● Required work: Scan the entries for "developer". Every line that holds it is to be copied.

[Dataset records]
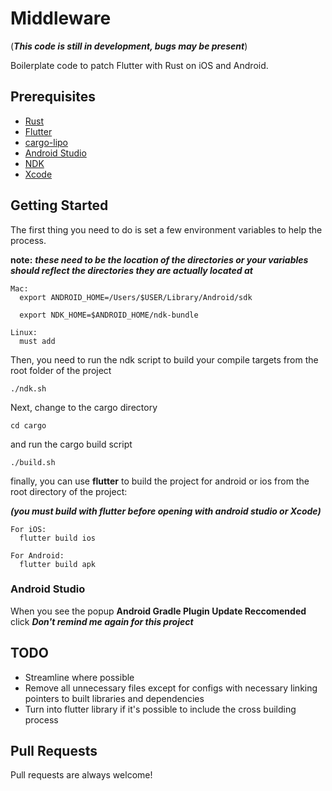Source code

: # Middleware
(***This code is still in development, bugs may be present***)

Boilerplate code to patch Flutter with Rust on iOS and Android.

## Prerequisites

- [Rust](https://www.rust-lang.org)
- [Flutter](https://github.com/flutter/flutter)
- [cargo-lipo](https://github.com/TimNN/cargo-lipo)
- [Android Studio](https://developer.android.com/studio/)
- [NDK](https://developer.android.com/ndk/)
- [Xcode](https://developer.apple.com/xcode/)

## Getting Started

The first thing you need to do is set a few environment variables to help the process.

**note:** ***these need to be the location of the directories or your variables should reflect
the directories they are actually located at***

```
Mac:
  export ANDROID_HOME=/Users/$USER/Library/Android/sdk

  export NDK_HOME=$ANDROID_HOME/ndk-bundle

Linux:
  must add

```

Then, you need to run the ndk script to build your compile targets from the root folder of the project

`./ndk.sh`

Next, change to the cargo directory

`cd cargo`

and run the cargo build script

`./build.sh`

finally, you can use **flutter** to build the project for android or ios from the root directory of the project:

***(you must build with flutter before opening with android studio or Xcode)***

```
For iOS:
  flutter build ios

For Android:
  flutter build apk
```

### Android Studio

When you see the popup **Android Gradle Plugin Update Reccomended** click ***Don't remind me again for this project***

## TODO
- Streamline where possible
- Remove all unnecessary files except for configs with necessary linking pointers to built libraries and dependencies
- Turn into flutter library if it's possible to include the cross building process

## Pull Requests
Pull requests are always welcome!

--

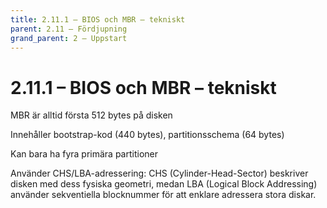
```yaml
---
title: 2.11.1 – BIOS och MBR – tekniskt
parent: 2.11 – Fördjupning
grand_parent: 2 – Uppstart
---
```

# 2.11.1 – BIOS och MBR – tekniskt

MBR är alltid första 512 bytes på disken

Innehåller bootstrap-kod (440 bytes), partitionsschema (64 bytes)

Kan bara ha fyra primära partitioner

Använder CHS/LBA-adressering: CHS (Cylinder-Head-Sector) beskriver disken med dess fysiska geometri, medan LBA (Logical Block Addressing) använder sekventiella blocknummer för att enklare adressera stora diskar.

==

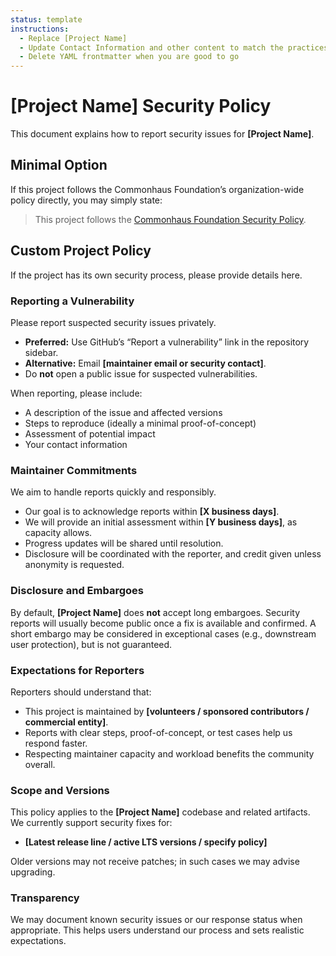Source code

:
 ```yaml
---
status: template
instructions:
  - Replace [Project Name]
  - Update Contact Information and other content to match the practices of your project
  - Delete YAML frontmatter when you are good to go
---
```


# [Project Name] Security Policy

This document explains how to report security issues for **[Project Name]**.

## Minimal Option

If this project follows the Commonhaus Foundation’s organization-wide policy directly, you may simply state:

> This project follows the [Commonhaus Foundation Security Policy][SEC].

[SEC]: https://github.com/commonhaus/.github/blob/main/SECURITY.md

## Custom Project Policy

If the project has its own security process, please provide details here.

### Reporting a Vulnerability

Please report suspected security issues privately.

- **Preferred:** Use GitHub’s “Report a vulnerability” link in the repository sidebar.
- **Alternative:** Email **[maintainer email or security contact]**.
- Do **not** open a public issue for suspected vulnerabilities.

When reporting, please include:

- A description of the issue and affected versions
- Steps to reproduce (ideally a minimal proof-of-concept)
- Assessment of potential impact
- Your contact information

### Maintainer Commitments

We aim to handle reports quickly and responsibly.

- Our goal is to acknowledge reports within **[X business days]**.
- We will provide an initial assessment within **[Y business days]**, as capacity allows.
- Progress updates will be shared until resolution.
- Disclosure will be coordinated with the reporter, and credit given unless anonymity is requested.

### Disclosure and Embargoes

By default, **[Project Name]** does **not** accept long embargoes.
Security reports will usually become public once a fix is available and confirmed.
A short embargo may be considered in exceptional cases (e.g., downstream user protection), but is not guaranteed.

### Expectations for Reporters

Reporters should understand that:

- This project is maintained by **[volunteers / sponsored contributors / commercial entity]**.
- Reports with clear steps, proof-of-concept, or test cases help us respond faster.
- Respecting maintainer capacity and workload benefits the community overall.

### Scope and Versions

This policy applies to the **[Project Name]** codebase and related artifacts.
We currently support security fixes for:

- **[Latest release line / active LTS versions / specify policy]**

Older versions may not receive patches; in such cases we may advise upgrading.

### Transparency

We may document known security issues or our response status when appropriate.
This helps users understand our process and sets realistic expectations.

● Final answer:
- [Android Studio](https://developer.android.com/studio/)
- [NDK](https://developer.android.com/ndk/)
- [Xcode](https://developer.apple.com/xcode/)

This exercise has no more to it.